The controllers themselves aren't designed with this in mind, so I've been looking into a couple of options. The NES/SNES controllers are basically nothing more than a parallel-to-serial shift register (the NES controller just uses an off-the-shelf CD4021, the SNES has a custom chip that is basically just a 12-bit version of the same thing) with pull-up resistors and membrane switches to ground on each of the parallel inputs, and the latch, clock, and data (bit 8) signals connected to the cable between the console and the controller.

Monitoring the data line doesn't do any good, because there is no way to discern between having a controller plugged in with no buttons pressed vs. no controller plugged in, so the controller isn't detected until after a button has been pressed, and there's no way to detect that the controller has been disconnected, because it appears just the same as if the controller was connected but idle.

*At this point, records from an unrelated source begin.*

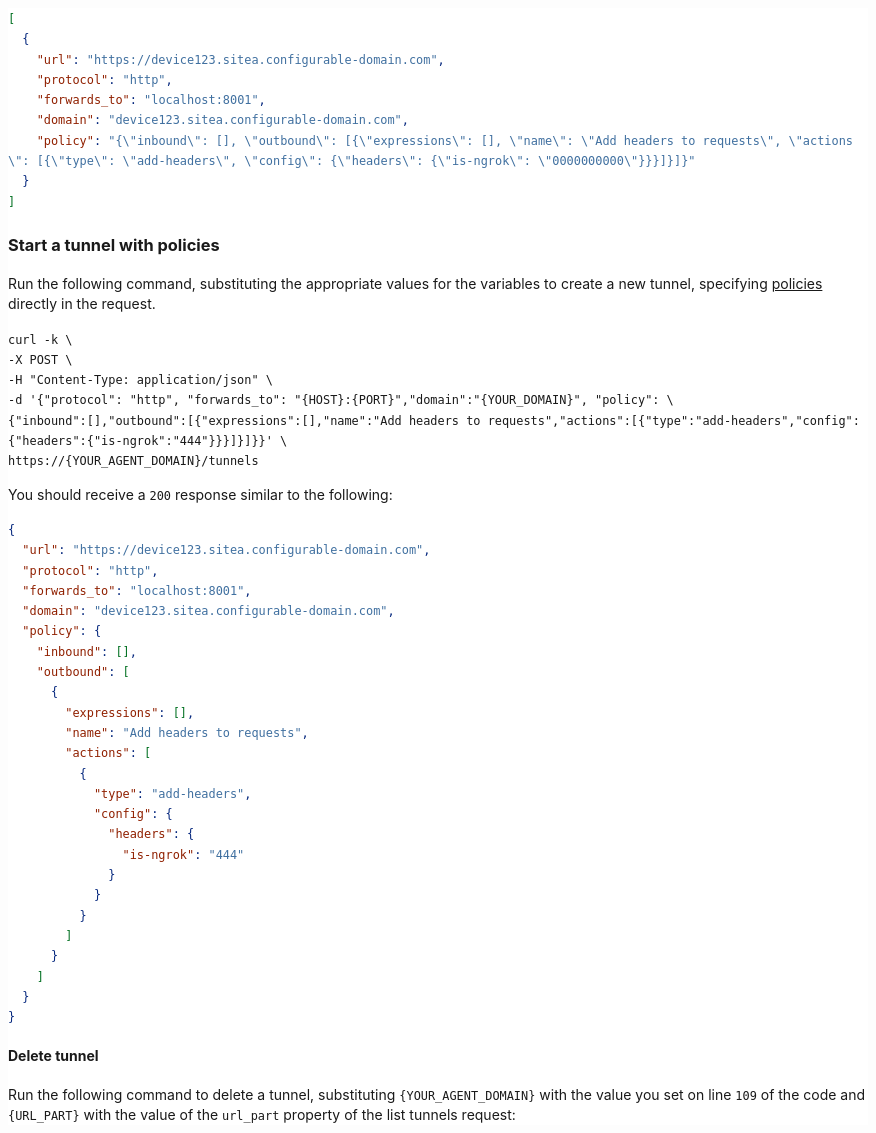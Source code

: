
 ```json
[
  {
    "url": "https://device123.sitea.configurable-domain.com",
    "protocol": "http",
    "forwards_to": "localhost:8001",
    "domain": "device123.sitea.configurable-domain.com",
    "policy": "{\"inbound\": [], \"outbound\": [{\"expressions\": [], \"name\": \"Add headers to requests\", \"actions\": [{\"type\": \"add-headers\", \"config\": {\"headers\": {\"is-ngrok\": \"0000000000\"}}}]}]}"
  }
]
```
### Start a tunnel with policies
Run the following command, substituting the appropriate values for the variables to create a new tunnel, specifying [policies](https://ngrok.com/docs/http/traffic-policy/) directly in the request. 

```curl
curl -k \
-X POST \
-H "Content-Type: application/json" \
-d '{"protocol": "http", "forwards_to": "{HOST}:{PORT}","domain":"{YOUR_DOMAIN}", "policy": \
{"inbound":[],"outbound":[{"expressions":[],"name":"Add headers to requests","actions":[{"type":"add-headers","config":{"headers":{"is-ngrok":"444"}}}]}]}}' \
https://{YOUR_AGENT_DOMAIN}/tunnels
```

You should receive a `200` response similar to the following:

```json
{
  "url": "https://device123.sitea.configurable-domain.com",
  "protocol": "http",
  "forwards_to": "localhost:8001",
  "domain": "device123.sitea.configurable-domain.com",
  "policy": {
    "inbound": [],
    "outbound": [
      {
        "expressions": [],
        "name": "Add headers to requests",
        "actions": [
          {
            "type": "add-headers",
            "config": {
              "headers": {
                "is-ngrok": "444"
              }
            }
          }
        ]
      }
    ]
  }
}
```
#### Delete tunnel
Run the following command to delete a tunnel, substituting `{YOUR_AGENT_DOMAIN}`
with the value you set on line `109` of the code and `{URL_PART}` with the value of the 
`url_part` property of the list tunnels request:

My next option is a high-side current sense circuit, using the controller as the load. With the controller disconnected, no current flows through the sense resistor, so no voltage is dropped across it. When the controller is connected, current flows, voltage drops, current sense amp outputs a voltage. This is working fine with one exception. When I first apply voltage to the circuit, or when I connect the controller, there's a momentary voltage spike on the monitor's output line that hits roughly double the supply voltage, so that's no good. I'm not even sure how exactly that's possible, since the spike goes above the supply rail, but it's pretty clear on the multimeter.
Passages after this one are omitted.